Search the data for the word "process". Reproduce every line where it is found.
START EXERCISE MATERIAL
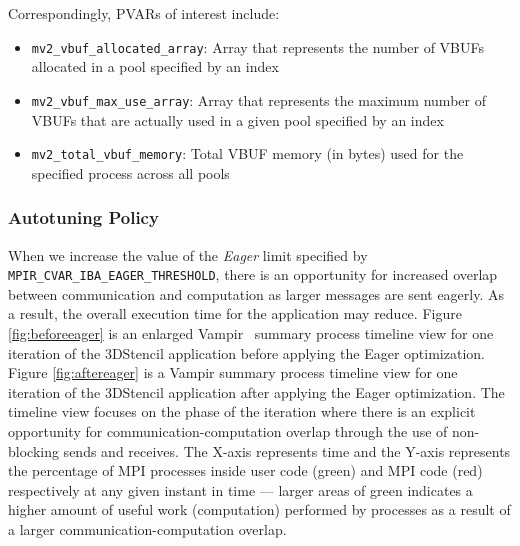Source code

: Correspondingly, PVARs of interest include:
\begin{itemize}
  \item \verb+mv2_vbuf_allocated_array+: Array that represents the number of VBUFs allocated in a pool specified by an index
  \item \verb+mv2_vbuf_max_use_array+: Array that represents the maximum number of VBUFs that are actually used in a given pool specified by an index
  \item \verb+mv2_total_vbuf_memory+: Total VBUF memory (in bytes) used for the specified process across all pools
\end{itemize}

\subsubsection{Autotuning Policy}
When we increase the value of the \emph{Eager} limit specified by \\\verb+MPIR_CVAR_IBA_EAGER_THRESHOLD+, there is an opportunity for increased overlap between communication and computation as larger messages are sent eagerly. As a result, the overall execution time for the application may reduce. Figure \ref{fig:beforeeager} is an enlarged Vampir~\cite{Vampir} summary process timeline view for one iteration of the 3DStencil application before applying the Eager optimization. Figure \ref{fig:aftereager} is a Vampir summary process timeline view for one iteration of the 3DStencil application after applying the Eager optimization. The timeline view focuses on the phase of the iteration where there is an explicit opportunity for communication-computation overlap through the use of non-blocking sends and receives. The X-axis represents time and the Y-axis represents the percentage of MPI processes inside user code (green) and MPI code (red) respectively at any given instant in time --- larger areas of green indicates a higher amount of useful work (computation) performed by processes as a result of a larger communication-computation overlap.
END EXERCISE MATERIAL
- [EXERCISE SOLUTION]
  \item \verb+mv2_total_vbuf_memory+: Total VBUF memory (in bytes) used for the specified process across all pools
When we increase the value of the \emph{Eager} limit specified by \\\verb+MPIR_CVAR_IBA_EAGER_THRESHOLD+, there is an opportunity for increased overlap between communication and computation as larger messages are sent eagerly. As a result, the overall execution time for the application may reduce. Figure \ref{fig:beforeeager} is an enlarged Vampir~\cite{Vampir} summary process timeline view for one iteration of the 3DStencil application before applying the Eager optimization. Figure \ref{fig:aftereager} is a Vampir summary process timeline view for one iteration of the 3DStencil application after applying the Eager optimization. The timeline view focuses on the phase of the iteration where there is an explicit opportunity for communication-computation overlap through the use of non-blocking sends and receives. The X-axis represents time and the Y-axis represents the percentage of MPI processes inside user code (green) and MPI code (red) respectively at any given instant in time --- larger areas of green indicates a higher amount of useful work (computation) performed by processes as a result of a larger communication-computation overlap.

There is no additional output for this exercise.